What is a rent free period?
What is a rent free period?
A period at the beginning of a tenancy during which no rent is payable by the tenant. It is given: Recognition of the fact that until the tenant’s fitting out works are complete, it cannot use the premises for its business.
Is a rent free period a lease incentive?
A rent free period is a lease incentive (as defined in the glossary of FRS 102) and under FRS 102 paragraph 20.15A, it must be spread over the lease term as a reduction to the lease expense.
How is rent free period calculated?
A free rent period is a type of lease incentive that has a discrete cash value. For example, 2 months of free rent in a $1000/month space has a value of $2000. Any lease incentive of this type must be amortized over the life of the lease on a straight-line basis.
How do I record free rent expense?
Make a general journal entry in which you debit the rent expense account for the monthly rent payment determined in step 2 and credit deferred rent expense, a liability account, for the same amount. Repeat step 3 for each month during which you are granted free rent.
How do I record deferred rent revenue?
Since deferred revenues are not considered revenue until they are earned, they are not reported on the income statement. Instead they are reported on the balance sheet as a liability. As the income is earned, the liability is decreased and recognized as income.
Is a rent free period a lease incentives under IFRS 16?
IFRS 16 on the other hand, restricts lease incentives to include only payments made by a lessor to a lessee associated with a lease, or the reimbursement or assumption by a lessor of costs of a lessee (i.e. excludes rent-free periods).
What is rent incentive?
What are Lease Incentives?
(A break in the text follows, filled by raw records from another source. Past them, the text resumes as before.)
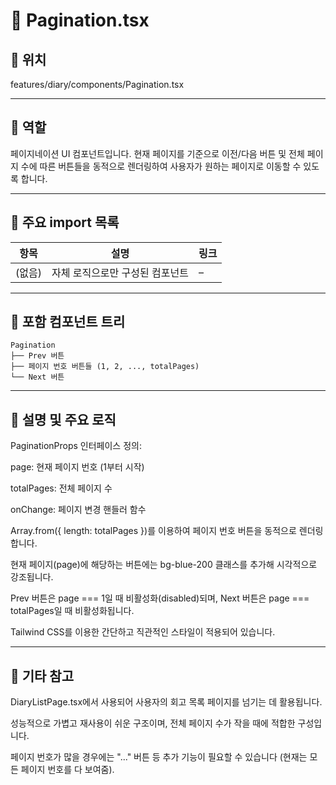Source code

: # 📄 Pagination.tsx
## 📁 위치
features/diary/components/Pagination.tsx

---

## 🧭 역할
페이지네이션 UI 컴포넌트입니다. 현재 페이지를 기준으로 이전/다음 버튼 및 전체 페이지 수에 따른 버튼들을 동적으로 렌더링하여 사용자가 원하는 페이지로 이동할 수 있도록 합니다.

---

## 🔗 주요 import 목록
| 항목   | 설명                | 링크 |
| ---- | ----------------- | -- |
| (없음) | 자체 로직으로만 구성된 컴포넌트 | –  |


---

## 🧩 포함 컴포넌트 트리
```text
Pagination
├── Prev 버튼
├── 페이지 번호 버튼들 (1, 2, ..., totalPages)
└── Next 버튼
```
---

## 📝 설명 및 주요 로직
PaginationProps 인터페이스 정의:

page: 현재 페이지 번호 (1부터 시작)

totalPages: 전체 페이지 수

onChange: 페이지 변경 핸들러 함수

Array.from({ length: totalPages })를 이용하여 페이지 번호 버튼을 동적으로 렌더링합니다.

현재 페이지(page)에 해당하는 버튼에는 bg-blue-200 클래스를 추가해 시각적으로 강조됩니다.

Prev 버튼은 page === 1일 때 비활성화(disabled)되며, Next 버튼은 page === totalPages일 때 비활성화됩니다.

Tailwind CSS를 이용한 간단하고 직관적인 스타일이 적용되어 있습니다.

---

## 📌 기타 참고
DiaryListPage.tsx에서 사용되어 사용자의 회고 목록 페이지를 넘기는 데 활용됩니다.

성능적으로 가볍고 재사용이 쉬운 구조이며, 전체 페이지 수가 작을 때에 적합한 구성입니다.

페이지 번호가 많을 경우에는 "..." 버튼 등 추가 기능이 필요할 수 있습니다 (현재는 모든 페이지 번호를 다 보여줌).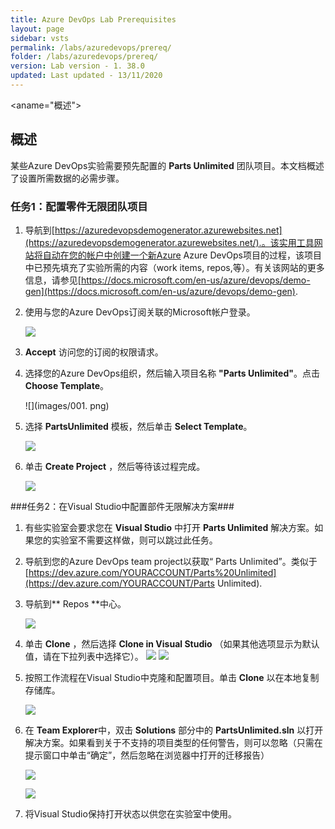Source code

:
 ```yaml
---
title: Azure DevOps Lab Prerequisites
layout: page
sidebar: vsts
permalink: /labs/azuredevops/prereq/
folder: /labs/azuredevops/prereq/
version: Lab version - 1. 38.0
updated: Last updated - 13/11/2020
---
```

<aname="概述"></a>
## 概述 ##
某些Azure DevOps实验需要预先配置的 **Parts Unlimited** 团队项目。本文档概述了设置所需数据的必需步骤。

<a name="Ex0Task1"> </a>
### 任务1：配置零件无限团队项目 ###

1. 导航到[https://azuredevopsdemogenerator.azurewebsites.net](https://azuredevopsdemogenerator.azurewebsites.net/).。该实用工具网站将自动在您的帐户中创建一个新Azure Azure DevOps项目的过程，该项目中已预先填充了实验所需的内容（work items, repos,等）。有关该网站的更多信息，请参见[https://docs.microsoft.com/en-us/azure/devops/demo-gen](https://docs.microsoft.com/en-us/azure/devops/demo-gen).

1. 使用与您的Azure DevOps订阅关联的Microsoft帐户登录。

   ![](images/000.png)

1.  **Accept** 访问您的订阅的权限请求。

1. 选择您的Azure DevOps组织，然后输入项目名称 **"Parts Unlimited"**。点击 **Choose Template**。

   ![](images/001. png)

1. 选择 **PartsUnlimited** 模板，然后单击 **Select Template**。

   ![](images/002.png)

1. 单击 **Create Project** ，然后等待该过程完成。

   ![](images/003.png)

<a name="Ex0Task2"> </a>
###任务2：在Visual Studio中配置部件无限解决方案###

1. 有些实验室会要求您在 **Visual Studio** 中打开 **Parts Unlimited** 解决方案。如果您的实验室不需要这样做，则可以跳过此任务。

1. 导航到您的Azure DevOps team project以获取“ Parts Unlimited”。类似于[https://dev.azure.com/YOURACCOUNT/Parts%20Unlimited](https://dev.azure.com/YOURACCOUNT/Parts Unlimited).

1. 导航到** Repos **中心。

   ![](images/004.png)

1. 单击 **Clone** ，然后选择 **Clone in Visual Studio** （如果其他选项显示为默认值，请在下拉列表中选择它）。
   ![](images/clone.png)
   ![](images/005.png)

1. 按照工作流程在Visual Studio中克隆和配置项目。单击 **Clone** 以在本地复制存储库。

   ![](images/clone-2.png)

1. 在 **Team Explorer**中，双击 **Solutions** 部分中的 **PartsUnlimited.sln** 以打开解决方案。如果看到关于不支持的项目类型的任何警告，则可以忽略（只需在提示窗口中单击“确定”，然后忽略在浏览器中打开的迁移报告）

   ![](images/007.png)

   ![](images/unsupported.png)

1. 将Visual Studio保持打开状态以供您在实验室中使用。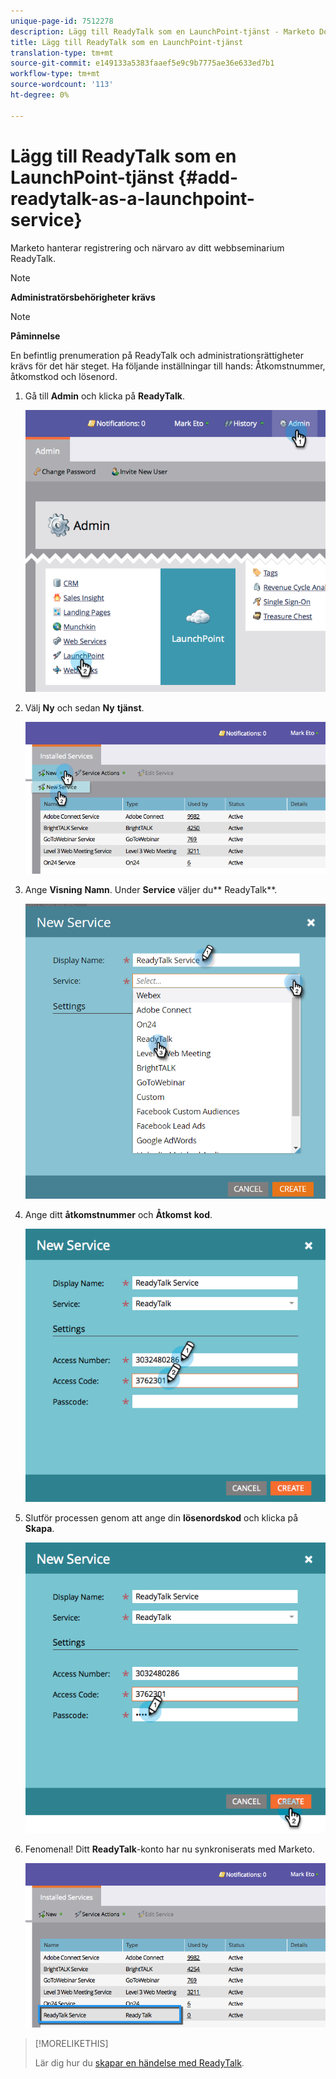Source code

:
 ```yaml
---
unique-page-id: 7512278
description: Lägg till ReadyTalk som en LaunchPoint-tjänst - Marketo Docs - Produktdokumentation
title: Lägg till ReadyTalk som en LaunchPoint-tjänst
translation-type: tm+mt
source-git-commit: e149133a5383faaef5e9c9b7775ae36e633ed7b1
workflow-type: tm+mt
source-wordcount: '113'
ht-degree: 0%

---
```



# Lägg till ReadyTalk som en LaunchPoint-tjänst {#add-readytalk-as-a-launchpoint-service}

Marketo hanterar registrering och närvaro av ditt webbseminarium ReadyTalk.

>[!NOTE]
>
>**Administratörsbehörigheter krävs**

>[!NOTE]
>
>**Påminnelse**
>
>En befintlig prenumeration på ReadyTalk och administrationsrättigheter krävs för det här steget. Ha följande inställningar till hands: Åtkomstnummer, åtkomstkod och lösenord.

1. Gå till **Admin** och klicka på **ReadyTalk**.

   ![](assets/image2015-4-23-10-3a50-3a23.png)

1. Välj **Ny** och sedan **Ny** **tjänst**.

   ![](assets/readytalk-new-service.png)

1. Ange **Visning** **Namn**. Under **Service** väljer du** ReadyTalk**.

   ![](assets/new-service-readytalk.png)

1. Ange ditt **åtkomstnummer** och **Åtkomst** **kod**.

   ![](assets/image2015-4-24-18-3a53-3a2.png)

1. Slutför processen genom att ange din **lösenordskod** och klicka på **Skapa**.

   ![](assets/image2015-4-24-18-3a53-3a38.png)

1. Fenomenal! Ditt **ReadyTalk**-konto har nu synkroniserats med Marketo.

   ![](assets/readytalk.png)

>[!MORELIKETHIS]
>
>Lär dig hur du [skapar en händelse med ReadyTalk](../../../product-docs/demand-generation/events/create-an-event/create-an-event-with-readytalk.md).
Lease incentives, sometimes called tenant inducements, are enticements lessors provide to encourage lessees to sign a lease. The most common type of inducement is the tenant improvement allowance (TIA), which reimburses or pays lessees for property improvements.
How do you amortize free rent?
Renters are typically offered a concession in the form of one month’s free rent. It may be amortized over a 12-month period; that’s called a net effective price, calculated by taking the total amount of concession, dividing it by the term of the lease, then deducting that amount from the monthly asking rent.